(Data entries)
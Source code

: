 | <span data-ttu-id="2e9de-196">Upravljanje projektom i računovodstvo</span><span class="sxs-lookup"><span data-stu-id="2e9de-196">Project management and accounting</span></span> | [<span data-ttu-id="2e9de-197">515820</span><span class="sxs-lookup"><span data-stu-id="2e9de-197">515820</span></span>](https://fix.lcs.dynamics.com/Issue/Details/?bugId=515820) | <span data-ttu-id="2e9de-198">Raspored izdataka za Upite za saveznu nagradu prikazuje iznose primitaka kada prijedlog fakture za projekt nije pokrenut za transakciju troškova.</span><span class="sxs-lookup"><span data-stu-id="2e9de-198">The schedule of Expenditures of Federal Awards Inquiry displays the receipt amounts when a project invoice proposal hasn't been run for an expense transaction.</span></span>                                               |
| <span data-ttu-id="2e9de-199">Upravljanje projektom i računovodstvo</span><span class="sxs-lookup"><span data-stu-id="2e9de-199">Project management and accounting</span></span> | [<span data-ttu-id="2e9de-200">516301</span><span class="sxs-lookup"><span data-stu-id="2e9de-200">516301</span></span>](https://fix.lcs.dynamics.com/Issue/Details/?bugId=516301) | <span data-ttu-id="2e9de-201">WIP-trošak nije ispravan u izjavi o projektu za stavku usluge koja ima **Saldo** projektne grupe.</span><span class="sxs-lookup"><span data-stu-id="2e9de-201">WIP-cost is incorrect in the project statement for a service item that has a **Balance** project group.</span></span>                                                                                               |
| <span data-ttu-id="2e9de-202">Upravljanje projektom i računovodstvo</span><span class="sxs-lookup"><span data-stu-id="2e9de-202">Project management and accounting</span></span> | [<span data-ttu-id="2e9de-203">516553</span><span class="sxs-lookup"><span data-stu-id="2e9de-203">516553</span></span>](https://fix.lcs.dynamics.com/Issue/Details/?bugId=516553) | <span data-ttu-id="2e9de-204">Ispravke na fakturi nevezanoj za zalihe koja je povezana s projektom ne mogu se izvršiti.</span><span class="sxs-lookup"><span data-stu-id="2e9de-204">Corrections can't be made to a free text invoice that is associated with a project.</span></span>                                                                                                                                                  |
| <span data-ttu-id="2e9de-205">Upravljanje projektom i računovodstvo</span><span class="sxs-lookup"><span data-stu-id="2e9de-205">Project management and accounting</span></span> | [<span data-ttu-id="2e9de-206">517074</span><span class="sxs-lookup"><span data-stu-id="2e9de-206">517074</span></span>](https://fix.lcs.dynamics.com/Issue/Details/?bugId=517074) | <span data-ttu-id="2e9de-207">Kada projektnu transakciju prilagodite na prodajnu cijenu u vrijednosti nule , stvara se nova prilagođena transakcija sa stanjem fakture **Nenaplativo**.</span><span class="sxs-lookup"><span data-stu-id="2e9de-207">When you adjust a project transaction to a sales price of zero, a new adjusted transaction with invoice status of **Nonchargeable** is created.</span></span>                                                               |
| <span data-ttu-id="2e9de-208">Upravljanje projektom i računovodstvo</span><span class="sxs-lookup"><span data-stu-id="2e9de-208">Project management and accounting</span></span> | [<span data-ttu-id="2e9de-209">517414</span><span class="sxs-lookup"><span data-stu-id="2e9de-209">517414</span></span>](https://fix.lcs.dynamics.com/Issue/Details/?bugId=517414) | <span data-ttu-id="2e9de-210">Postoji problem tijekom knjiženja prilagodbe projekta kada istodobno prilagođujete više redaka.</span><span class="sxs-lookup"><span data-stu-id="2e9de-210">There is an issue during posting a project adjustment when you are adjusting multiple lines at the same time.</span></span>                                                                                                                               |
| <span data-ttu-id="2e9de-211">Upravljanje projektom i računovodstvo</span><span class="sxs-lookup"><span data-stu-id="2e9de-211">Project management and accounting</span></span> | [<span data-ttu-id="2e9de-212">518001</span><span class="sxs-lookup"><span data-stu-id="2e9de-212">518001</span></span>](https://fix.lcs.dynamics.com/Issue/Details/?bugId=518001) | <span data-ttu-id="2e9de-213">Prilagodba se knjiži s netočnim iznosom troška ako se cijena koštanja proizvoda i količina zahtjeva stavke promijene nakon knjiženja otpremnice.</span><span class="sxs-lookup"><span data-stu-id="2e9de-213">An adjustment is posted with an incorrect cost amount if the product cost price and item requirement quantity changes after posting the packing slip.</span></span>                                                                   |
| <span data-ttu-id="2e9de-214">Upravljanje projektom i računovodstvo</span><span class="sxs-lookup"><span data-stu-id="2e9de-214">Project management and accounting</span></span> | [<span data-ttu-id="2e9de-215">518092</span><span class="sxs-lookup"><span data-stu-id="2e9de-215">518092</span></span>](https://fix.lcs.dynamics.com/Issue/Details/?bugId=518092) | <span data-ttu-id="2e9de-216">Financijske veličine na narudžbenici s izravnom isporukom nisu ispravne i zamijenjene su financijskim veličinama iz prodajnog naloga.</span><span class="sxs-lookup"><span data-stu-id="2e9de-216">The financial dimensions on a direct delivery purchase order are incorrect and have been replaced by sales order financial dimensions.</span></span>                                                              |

...

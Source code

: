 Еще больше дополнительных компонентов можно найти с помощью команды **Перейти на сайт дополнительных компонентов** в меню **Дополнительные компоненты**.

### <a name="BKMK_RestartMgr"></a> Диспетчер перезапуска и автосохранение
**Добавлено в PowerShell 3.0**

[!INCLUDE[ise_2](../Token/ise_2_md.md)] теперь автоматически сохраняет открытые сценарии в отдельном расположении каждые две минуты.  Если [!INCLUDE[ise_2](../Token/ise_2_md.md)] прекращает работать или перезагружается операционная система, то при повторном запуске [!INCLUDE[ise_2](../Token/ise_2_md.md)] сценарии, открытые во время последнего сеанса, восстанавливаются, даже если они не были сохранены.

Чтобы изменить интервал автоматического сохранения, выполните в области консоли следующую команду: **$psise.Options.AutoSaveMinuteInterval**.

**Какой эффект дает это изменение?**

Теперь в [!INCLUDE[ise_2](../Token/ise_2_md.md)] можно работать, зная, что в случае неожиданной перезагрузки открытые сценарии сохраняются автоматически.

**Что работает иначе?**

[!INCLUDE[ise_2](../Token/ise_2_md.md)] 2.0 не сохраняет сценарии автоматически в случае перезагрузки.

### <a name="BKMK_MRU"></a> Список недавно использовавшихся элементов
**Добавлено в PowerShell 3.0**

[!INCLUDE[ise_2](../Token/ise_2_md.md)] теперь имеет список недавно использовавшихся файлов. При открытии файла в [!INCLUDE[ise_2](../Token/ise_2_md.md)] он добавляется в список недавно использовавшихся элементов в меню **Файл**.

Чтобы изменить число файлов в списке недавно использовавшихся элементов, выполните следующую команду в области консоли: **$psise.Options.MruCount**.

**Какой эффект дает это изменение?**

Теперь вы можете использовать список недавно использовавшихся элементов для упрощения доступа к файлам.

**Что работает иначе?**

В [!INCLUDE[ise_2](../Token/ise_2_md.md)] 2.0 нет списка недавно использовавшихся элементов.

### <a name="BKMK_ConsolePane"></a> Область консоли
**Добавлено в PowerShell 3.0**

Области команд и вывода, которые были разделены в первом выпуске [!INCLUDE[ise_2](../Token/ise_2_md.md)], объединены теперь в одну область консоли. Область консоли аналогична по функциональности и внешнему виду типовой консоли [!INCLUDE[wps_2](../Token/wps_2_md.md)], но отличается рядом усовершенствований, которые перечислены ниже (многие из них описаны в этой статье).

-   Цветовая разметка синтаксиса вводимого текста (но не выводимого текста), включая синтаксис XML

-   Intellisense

## Exercise instructions:
State the number of lines in the records that include the word "случае", and add nothing to it.

## Solved exercise:
2